The president chooses from the commission's list of nominees to be sent to the Democrat-controlled Senate for approval or rejection. Mr. Bush, White House chief political strategist Karl Rove and White House Counsel Al Gonzales all signed off on the year-old arrangement.

Mr. Kreep's foundation is bringing the legal action on behalf of Patrick Manshardt, a civil rights attorney affiliated with conservative activist David Horowitz's Individual Rights Foundation.

Mr. Manshardt said he is "filing this action under the Federal Advisory Committee Act and Article II of the United States Constitution, because the process of nominating judicial nominees should be an open, not a secret process.

"The president should be permitted to appoint judges of his choosing, and members of the Senate who oppose his nominees should do so publicly, instead of having the opportunity to kill those nominations in quiet, which is the current process permitted by the Parsky Commission," Mr Manshardt said.

The suit has the support of House Republicans who oppose the Parsky Commission.

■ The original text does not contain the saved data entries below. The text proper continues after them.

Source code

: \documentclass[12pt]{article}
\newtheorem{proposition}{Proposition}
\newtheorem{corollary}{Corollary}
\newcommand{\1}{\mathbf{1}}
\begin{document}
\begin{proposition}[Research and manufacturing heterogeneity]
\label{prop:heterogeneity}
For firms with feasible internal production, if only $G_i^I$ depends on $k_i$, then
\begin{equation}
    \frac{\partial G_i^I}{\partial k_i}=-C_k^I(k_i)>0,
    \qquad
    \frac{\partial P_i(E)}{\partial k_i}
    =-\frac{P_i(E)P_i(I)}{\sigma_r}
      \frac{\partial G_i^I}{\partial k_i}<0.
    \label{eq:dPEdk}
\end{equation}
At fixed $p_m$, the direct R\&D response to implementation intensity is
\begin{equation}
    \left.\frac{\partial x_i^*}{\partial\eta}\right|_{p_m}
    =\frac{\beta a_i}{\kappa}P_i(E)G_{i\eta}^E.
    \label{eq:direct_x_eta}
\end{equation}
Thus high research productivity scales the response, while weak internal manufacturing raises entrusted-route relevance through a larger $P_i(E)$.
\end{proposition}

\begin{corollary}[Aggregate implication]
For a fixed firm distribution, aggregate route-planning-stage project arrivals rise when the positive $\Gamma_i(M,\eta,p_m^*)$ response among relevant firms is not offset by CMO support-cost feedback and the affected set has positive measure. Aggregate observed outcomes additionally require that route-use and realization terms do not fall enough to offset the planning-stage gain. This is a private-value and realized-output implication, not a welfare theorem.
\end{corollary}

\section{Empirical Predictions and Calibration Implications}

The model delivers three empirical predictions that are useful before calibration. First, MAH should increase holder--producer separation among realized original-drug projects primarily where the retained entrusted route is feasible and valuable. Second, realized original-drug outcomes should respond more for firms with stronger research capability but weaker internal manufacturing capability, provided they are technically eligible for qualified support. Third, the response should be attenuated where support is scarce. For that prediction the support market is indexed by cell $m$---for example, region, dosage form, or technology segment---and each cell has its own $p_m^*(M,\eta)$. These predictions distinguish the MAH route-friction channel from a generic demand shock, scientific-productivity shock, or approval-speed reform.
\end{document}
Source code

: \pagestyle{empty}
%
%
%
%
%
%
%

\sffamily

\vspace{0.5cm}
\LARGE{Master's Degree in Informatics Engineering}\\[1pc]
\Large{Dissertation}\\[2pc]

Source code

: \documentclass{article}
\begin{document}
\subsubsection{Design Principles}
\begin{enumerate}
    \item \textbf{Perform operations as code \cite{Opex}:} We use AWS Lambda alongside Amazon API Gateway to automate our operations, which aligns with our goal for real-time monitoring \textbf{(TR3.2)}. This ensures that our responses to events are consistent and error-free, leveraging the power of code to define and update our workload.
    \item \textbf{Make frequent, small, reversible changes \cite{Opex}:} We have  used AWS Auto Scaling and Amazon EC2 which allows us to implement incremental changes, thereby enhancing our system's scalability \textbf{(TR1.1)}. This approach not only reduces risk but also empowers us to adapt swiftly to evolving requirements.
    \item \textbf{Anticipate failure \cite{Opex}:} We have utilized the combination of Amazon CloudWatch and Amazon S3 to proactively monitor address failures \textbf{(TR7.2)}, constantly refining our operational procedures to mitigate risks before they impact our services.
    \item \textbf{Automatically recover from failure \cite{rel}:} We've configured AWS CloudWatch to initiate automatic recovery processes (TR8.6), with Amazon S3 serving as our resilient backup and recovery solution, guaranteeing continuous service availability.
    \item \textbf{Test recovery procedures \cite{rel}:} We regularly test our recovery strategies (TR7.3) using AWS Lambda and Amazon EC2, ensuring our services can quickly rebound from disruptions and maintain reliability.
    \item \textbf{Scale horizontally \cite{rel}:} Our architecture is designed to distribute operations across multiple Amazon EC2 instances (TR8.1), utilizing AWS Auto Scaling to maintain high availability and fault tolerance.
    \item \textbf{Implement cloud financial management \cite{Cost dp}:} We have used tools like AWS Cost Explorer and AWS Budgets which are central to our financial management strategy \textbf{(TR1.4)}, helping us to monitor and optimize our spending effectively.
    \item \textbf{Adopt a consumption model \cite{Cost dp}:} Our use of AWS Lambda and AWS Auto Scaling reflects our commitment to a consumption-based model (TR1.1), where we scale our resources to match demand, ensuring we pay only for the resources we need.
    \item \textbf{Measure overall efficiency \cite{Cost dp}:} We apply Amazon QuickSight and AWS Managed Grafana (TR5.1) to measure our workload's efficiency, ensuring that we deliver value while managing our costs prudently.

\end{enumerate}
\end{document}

"The Parsky Commission is not working," said Rep. John T. Dolittle, California Republican. "I oppose it because it excludes House Republicans from our traditional role of having the whole responsibility of advising the president on judicial appointments when there is no Republican U.S. senator or governor."

But Rep. David Dreier, a California Republican who is chairman of the House Rules Committee, said he has forwarded to the Parsky committees the names of judicial candidates favored by the state party's delegation in the House. He also said Mr. Parsky has forwarded these names to the bipartisan selection committees that then interviewed the candidates.

"I am a strong supporter of the administration and of Jerry Parsky's commission," Mr Drier said.

Liberal voices have spoken approvingly of the arrangement.

"The Parsky commission does seem to be working in California," said Ralph Neas, president of People for the American Way.

The Los Angeles Times praised the bipartisan committee in a May 23 editorial, in which the paper also expressed disappointment that the White House is not extending the idea to other states that have two Democratic senators and a Democrat for governor.

"The idea behind it was a good one: to identify qualified and moderate candidates for the bench whom the president could nominate and whom both parties would vote to confirm," the paper said. "The committee has worked well; the first nominees it put forward were confirmed in less than three months, a record for the Senate."

Mr. Kreep said from what he has heard about the selection process and the people who pass on the candidates, any candidate who admits to being pro-life is out of luck. "That means that candidates who agree with President Bush's views need not apply to be a federal judge in California," Mr. Kreep said.